Trust in data is also based on the believability of data. Data believability is defined as” the extent to which data are accepted or regarded as true, real, and credible”. This contextual assessment stands in contrast to other DQ dimensions which seek to assess data based on intrinsic measures alone.
Recommended by LinkedIn
As mentioned, trust in data is gained by delivering a comprehensive view of quality data that is governed, secure and ready for analysis. With an understanding of what trust is, we can look and how trust is obtained. Creating trust in data has 2 major components: 1) the governance of data, such as lineage tracking, data quality, data standards, compliance, and policy enforcement, and 2) the availability of data to the people who need to use it or to the AI models that require it through self-service mechanisms with visibility to the governance identified above.
Governing data provides reliability and precision of the source data and analysis performed on it. Governance can also enable lineage tracking and policy enforcement, both which are required to manage data, to provide a solid data foundation. Certifications, compliance, distributed GCR, and business controls show evidence of competency in how data is store and processed. Mediating and exposing the flows of data, including lineage, gives consumers of data the understanding of where the data sourced, what transformations have or have not happened, and control over where it flows.

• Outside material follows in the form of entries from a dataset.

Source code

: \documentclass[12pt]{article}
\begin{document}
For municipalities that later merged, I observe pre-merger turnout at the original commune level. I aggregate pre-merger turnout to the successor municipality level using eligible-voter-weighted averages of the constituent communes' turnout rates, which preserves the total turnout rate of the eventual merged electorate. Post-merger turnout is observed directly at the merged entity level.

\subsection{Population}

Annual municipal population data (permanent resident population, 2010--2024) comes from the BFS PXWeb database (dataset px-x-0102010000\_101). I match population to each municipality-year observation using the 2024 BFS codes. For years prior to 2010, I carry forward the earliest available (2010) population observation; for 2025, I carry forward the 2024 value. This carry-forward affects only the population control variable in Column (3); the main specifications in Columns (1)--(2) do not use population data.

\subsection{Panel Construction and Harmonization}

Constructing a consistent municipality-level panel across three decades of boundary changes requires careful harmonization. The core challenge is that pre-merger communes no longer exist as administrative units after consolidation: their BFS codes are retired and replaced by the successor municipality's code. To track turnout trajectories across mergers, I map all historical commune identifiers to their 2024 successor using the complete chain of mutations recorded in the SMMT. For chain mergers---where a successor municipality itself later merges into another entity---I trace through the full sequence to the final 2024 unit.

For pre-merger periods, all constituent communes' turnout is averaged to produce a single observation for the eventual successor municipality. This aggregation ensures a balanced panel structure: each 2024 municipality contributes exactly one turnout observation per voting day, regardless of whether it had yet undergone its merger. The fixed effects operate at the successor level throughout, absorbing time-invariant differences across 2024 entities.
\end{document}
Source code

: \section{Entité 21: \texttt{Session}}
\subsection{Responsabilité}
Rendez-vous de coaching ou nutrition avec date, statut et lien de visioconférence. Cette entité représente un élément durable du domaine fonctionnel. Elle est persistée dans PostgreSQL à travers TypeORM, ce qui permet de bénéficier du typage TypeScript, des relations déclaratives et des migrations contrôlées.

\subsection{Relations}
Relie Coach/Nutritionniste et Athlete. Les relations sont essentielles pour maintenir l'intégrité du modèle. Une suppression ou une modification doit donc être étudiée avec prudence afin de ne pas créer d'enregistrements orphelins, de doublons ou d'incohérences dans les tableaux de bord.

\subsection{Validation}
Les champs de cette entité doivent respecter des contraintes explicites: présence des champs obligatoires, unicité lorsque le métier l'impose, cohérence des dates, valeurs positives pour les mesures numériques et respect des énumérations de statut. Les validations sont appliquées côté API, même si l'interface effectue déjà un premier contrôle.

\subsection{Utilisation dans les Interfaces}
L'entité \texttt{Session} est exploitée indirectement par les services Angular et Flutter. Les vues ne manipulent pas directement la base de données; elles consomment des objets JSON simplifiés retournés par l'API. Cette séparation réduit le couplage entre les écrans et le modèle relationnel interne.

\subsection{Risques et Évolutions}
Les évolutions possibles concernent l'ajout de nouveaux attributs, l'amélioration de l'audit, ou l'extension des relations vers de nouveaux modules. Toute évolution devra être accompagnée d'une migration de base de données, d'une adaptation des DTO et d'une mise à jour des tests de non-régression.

Developing trust in data can be further realized through improvements in three areas. The first is process Improvements. Included in process improvements is better data cleansing and data quality management around the sourcing, capturing, and collecting data. These process improvements are primarily provided through data governance and leads to a transparent view of the data so that users (trustors) understand what has happened to the data prior to them getting it and determines whether their expectation of what they needs is what they received.
The second area for improvement is integration of data. Data that is left disconnected and in its own organizational silo is a large cause of data distrust among users. Siloed data is often challenging to combine with other siloed data sources. Integration builds trust through availability of useful data that can be combined. Governance aides this by cleansing, standardizing, and de-duplicating the data through the integration process.
The final area for improvement is through the adoption of automation. Automation removes areas of potential risk, improves timeliness of data, the movement of data, and the logging of actions. In short, automation is a cornerstone to speeding up processes and providing evidence for compliance.
Ultimately, trust in data comes down to 3 things: 1) the transparency, reliability and precision of the source data and analysis performed on it (Governance), 2) the protection, control, and compliance of the data to satisfy both customer and legal expectations (Security), and 3) the mediation of the flows of data to control lineage. Succeeding in these 3 areas will build trust in people wanting to use data for benefit by providing them clear information and evidence about how the data was collected, transformed, protected, governed, and made available. The users’ expectations and beliefs are met allowing them to look past the data itself and focus on the outcomes and taking a risk making decisions based on a trust in those outcomes.